Material for this task: Begin

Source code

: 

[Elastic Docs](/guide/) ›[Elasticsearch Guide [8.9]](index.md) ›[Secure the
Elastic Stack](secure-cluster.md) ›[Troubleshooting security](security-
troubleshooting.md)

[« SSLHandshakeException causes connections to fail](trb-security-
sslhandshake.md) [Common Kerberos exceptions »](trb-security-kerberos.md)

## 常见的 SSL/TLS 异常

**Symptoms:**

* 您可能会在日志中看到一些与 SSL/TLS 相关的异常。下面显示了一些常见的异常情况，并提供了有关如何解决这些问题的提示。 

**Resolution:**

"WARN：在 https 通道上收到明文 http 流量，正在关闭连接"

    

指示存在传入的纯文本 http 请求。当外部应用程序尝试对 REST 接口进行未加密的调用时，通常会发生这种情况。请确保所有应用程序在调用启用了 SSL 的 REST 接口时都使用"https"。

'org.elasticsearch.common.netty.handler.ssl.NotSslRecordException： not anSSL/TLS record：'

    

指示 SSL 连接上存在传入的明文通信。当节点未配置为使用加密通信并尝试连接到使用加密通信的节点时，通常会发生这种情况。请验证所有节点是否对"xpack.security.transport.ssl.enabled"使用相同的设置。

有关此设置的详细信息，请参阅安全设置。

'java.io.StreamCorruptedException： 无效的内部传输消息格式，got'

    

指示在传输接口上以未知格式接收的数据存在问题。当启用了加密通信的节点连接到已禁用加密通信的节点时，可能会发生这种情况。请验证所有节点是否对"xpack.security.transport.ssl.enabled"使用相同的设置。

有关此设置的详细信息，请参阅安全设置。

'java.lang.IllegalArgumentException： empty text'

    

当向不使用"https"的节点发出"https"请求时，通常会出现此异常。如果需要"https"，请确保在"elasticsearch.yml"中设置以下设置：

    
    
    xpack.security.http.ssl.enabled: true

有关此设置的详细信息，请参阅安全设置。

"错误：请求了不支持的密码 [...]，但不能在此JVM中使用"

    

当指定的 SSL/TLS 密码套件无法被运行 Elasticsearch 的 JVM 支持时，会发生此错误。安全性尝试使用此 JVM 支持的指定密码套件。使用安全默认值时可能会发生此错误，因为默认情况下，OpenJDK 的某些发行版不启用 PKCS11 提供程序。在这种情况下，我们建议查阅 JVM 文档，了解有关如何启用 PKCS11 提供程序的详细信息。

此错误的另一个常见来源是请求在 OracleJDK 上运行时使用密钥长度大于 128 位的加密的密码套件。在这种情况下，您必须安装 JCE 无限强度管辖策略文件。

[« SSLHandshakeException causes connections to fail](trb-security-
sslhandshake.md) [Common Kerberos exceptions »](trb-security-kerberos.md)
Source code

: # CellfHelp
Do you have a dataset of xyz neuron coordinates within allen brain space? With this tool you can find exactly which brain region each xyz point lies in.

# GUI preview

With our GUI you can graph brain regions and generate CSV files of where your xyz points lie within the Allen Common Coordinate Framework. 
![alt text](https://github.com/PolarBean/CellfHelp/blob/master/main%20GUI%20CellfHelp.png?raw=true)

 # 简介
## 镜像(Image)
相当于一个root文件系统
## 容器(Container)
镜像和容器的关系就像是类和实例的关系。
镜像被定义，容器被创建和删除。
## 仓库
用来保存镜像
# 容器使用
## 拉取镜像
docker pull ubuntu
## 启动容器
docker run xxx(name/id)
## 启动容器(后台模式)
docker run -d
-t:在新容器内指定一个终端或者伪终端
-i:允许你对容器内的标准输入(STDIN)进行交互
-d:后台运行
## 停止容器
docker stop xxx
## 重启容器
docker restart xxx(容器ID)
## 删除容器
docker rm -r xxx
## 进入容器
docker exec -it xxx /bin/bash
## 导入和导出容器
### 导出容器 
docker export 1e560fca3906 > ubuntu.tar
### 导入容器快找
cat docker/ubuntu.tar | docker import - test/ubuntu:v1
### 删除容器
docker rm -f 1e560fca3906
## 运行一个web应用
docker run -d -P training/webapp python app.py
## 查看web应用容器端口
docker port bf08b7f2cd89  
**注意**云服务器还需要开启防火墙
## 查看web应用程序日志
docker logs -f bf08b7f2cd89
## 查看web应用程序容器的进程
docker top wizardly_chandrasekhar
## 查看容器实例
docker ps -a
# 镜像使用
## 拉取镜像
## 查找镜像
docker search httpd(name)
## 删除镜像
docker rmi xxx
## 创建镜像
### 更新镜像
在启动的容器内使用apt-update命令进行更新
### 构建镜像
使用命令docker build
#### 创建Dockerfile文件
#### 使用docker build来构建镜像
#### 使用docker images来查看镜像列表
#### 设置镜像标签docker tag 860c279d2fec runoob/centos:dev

Material for this task: End

= Prompt =
Lines before the one containing "## 查看web应用程序容器的进程" stay out; reproduce that line and all the lines after it, through the end of the listing, exactly.

= Exercise solution =
## 查看web应用程序容器的进程
docker top wizardly_chandrasekhar
## 查看容器实例
docker ps -a
# 镜像使用
## 拉取镜像
## 查找镜像
docker search httpd(name)
## 删除镜像
docker rmi xxx
## 创建镜像
### 更新镜像
在启动的容器内使用apt-update命令进行更新
### 构建镜像
使用命令docker build
#### 创建Dockerfile文件
#### 使用docker build来构建镜像
#### 使用docker images来查看镜像列表
#### 设置镜像标签docker tag 860c279d2fec runoob/centos:dev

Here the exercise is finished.